DIRECTIONS FOR THIS TASK: Using the listing below, report how many lines contain the word "measured" and give no other words.

TASK MATERIAL:

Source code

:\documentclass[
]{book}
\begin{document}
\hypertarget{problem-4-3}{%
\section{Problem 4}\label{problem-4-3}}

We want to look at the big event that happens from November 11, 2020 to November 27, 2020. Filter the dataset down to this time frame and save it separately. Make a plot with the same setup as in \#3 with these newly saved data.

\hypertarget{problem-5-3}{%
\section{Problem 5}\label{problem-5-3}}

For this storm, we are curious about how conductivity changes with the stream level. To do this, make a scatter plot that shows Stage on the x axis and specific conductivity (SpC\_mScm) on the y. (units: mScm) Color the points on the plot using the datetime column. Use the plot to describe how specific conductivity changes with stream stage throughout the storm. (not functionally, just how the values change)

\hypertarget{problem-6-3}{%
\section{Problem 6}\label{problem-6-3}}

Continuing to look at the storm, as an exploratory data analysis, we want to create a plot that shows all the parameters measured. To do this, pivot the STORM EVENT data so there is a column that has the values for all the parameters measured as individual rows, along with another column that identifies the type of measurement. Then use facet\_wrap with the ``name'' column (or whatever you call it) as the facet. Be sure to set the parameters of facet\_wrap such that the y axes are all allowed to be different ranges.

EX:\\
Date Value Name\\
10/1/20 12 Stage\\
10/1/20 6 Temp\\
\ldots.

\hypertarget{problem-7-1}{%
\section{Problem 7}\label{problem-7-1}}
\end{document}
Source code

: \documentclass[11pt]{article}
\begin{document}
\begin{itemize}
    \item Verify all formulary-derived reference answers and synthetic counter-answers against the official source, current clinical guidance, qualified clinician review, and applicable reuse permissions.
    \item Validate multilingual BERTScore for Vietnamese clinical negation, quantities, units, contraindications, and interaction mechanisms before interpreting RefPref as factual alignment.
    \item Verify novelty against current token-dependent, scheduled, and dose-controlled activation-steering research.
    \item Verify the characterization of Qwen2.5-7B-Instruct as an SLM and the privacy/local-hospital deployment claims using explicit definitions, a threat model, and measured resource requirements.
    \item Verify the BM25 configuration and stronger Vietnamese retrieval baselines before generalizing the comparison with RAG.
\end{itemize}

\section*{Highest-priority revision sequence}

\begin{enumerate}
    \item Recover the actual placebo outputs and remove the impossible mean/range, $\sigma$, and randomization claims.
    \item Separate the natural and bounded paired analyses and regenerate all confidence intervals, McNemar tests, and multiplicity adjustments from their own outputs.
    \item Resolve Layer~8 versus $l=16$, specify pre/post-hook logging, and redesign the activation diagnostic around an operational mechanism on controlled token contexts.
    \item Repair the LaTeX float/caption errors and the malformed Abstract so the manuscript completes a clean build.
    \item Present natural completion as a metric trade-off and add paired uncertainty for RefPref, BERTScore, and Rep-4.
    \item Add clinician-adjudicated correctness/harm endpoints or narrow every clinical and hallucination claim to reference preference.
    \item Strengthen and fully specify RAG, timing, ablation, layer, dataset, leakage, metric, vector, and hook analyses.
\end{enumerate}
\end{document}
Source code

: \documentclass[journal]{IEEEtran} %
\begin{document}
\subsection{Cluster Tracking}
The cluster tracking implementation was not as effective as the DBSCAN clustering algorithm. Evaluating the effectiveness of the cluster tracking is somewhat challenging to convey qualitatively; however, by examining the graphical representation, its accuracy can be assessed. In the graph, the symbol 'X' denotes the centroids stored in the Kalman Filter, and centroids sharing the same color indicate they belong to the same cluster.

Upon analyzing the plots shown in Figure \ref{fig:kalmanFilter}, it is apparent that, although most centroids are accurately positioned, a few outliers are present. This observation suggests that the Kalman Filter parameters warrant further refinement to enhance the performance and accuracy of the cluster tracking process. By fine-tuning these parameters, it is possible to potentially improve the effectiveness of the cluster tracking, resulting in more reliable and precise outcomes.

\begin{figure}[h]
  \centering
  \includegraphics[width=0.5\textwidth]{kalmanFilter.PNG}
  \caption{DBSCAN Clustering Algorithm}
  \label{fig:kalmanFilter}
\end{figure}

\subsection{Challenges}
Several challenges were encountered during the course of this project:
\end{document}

RESPONSE: 2